Exploring the Microbiome at the Museum

by AMNH on

News Posts

This summer, the Museum is hosting the Healthy Microbiome Project—an exciting scientific study to find out more about the microbes that make, and keep, us all healthy. All visitors age 18 and older are invited to participate—just stop by the Sackler Educational Laboratory on the first floor, Saturdays and Sundays through July 31.

Dr. Paul Planet, the principal investigator on the Healthy Microbiome Project, is a physician in the Division of Infectious Diseases at The Children's Hospital of Philadelphia who collaborates with researchers at the Museum's Sackler Institute for Comparative Genomics.

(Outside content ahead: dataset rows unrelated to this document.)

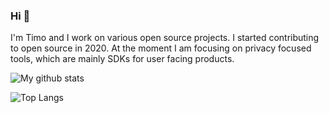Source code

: ### Hi 👋

I'm Timo and I work on various open source projects. I started contributing to open source in 2020. At the moment I am focusing on privacy focused tools, which are mainly SDKs for user facing products.

<!--
**TimoZacherl/timozacherl** is a ✨ _special_ ✨ repository because its `README.md` (this file) appears on your GitHub profile.

Here are some ideas to get you started:

- 🔭 I’m currently working on ...
- 🌱 I’m currently learning ...
- 👯 I’m looking to collaborate on ...
- 🤔 I’m looking for help with ...
- 💬 Ask me about ...
- 📫 How to reach me: ...
- 😄 Pronouns: ...
- ⚡ Fun fact: ...
-->

![My github stats](https://github-readme-stats.vercel.app/api?username=lovetodream&count_private=true&show_icons=true)

![Top Langs](https://github-readme-stats.vercel.app/api/top-langs/?username=lovetodream&layout=compact&langs_count=5)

The situation for scientists researching the human microbiome today is a bit like that faced by naturalists when the Museum was founded in the 19th century. Like those researchers, we are just beginning to understand the theory and mechanisms that underpin this field of study, but our understanding is still rather superficial. We are beginning to grapple with the stunning diversity of the microbial life in, on, and around us, but we also know that we're just scratching the surface. The Healthy Microbiome Project aims to drive our understanding of the subject forward, and in doing so takes a place in the Museum’s long tradition of global discovery. This time, though, the expedition takes place within these very halls.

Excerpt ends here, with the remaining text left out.